-- Assignment --
This task calls for copying every line in the data below that contains the word "external".

-- Dataset entries --
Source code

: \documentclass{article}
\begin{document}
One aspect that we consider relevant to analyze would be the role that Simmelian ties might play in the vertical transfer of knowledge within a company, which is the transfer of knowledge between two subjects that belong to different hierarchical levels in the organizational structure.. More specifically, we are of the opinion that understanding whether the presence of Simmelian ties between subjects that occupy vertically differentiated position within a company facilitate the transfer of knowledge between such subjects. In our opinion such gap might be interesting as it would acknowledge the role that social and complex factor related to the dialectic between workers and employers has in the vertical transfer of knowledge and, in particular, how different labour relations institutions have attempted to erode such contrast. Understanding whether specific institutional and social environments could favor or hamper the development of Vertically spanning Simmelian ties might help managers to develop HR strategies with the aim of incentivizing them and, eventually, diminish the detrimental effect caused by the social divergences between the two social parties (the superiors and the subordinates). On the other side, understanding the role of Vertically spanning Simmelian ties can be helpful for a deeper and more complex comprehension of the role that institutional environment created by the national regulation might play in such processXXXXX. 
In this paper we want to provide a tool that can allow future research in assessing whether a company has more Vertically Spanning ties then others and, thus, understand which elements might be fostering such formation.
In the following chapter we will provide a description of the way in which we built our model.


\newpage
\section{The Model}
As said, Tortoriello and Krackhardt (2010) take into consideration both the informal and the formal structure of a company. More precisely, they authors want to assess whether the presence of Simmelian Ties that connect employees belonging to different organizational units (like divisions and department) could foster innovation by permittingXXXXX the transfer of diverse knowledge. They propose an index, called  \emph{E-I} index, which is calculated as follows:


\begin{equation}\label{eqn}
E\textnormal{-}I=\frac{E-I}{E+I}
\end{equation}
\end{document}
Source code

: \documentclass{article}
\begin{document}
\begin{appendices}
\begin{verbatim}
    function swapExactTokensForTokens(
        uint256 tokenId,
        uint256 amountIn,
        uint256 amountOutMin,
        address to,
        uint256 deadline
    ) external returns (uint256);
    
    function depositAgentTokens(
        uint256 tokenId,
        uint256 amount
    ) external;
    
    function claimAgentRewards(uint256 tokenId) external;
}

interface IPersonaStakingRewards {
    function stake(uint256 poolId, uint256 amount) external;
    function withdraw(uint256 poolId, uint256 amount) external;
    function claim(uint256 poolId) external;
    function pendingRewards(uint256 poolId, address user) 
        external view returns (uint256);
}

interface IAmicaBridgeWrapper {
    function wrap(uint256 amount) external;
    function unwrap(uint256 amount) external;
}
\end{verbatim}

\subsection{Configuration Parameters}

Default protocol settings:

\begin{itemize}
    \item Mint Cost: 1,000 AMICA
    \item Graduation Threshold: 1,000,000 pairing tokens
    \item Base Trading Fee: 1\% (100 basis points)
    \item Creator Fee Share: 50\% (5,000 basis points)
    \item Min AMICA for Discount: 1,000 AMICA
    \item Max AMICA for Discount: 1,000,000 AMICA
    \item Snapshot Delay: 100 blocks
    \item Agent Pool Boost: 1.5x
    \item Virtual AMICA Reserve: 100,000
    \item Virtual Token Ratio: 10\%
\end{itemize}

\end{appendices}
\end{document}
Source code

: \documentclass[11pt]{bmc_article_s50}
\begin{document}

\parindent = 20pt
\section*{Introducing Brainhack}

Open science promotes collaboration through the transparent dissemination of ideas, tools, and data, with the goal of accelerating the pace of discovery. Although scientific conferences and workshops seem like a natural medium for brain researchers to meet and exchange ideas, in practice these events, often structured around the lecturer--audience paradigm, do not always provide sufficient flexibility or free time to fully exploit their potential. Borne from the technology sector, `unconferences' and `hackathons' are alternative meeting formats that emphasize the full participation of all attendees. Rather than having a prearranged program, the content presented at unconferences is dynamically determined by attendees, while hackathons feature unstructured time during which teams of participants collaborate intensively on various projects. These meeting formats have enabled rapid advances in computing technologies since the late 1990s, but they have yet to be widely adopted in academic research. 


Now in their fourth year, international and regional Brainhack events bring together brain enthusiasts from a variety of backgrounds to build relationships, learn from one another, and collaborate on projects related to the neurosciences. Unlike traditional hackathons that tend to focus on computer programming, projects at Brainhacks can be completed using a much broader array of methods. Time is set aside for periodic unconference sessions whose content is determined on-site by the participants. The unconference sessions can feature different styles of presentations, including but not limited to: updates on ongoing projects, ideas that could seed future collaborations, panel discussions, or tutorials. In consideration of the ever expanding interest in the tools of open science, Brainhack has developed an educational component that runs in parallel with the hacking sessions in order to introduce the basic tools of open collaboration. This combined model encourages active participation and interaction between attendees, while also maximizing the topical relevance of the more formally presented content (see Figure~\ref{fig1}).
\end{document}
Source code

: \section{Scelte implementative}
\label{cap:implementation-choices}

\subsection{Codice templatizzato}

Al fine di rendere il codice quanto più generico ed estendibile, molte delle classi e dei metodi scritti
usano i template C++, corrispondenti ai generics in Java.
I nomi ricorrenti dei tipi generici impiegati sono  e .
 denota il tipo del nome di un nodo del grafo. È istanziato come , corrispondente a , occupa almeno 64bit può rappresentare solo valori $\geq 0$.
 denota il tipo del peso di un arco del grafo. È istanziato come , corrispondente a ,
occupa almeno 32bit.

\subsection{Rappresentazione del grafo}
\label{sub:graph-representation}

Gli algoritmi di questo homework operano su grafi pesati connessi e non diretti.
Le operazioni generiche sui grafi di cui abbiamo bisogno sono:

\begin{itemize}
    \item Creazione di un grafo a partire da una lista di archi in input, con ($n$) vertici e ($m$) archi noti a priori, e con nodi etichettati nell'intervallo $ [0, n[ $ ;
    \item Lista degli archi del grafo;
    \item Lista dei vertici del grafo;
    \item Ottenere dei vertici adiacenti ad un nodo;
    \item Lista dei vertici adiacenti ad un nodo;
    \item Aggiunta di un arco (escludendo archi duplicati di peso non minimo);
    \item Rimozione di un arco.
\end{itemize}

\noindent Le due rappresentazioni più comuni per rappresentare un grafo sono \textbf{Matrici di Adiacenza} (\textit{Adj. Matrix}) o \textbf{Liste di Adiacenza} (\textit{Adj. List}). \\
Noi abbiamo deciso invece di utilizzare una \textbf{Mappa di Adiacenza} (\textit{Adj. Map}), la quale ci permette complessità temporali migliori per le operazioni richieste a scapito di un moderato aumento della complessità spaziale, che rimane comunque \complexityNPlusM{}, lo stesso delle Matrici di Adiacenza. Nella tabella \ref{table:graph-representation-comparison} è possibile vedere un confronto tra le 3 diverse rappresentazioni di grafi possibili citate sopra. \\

-- Output --
    ) external returns (uint256);
    ) external;
    function claimAgentRewards(uint256 tokenId) external;
    function stake(uint256 poolId, uint256 amount) external;
    function withdraw(uint256 poolId, uint256 amount) external;
    function claim(uint256 poolId) external;
        external view returns (uint256);
    function wrap(uint256 amount) external;
    function unwrap(uint256 amount) external;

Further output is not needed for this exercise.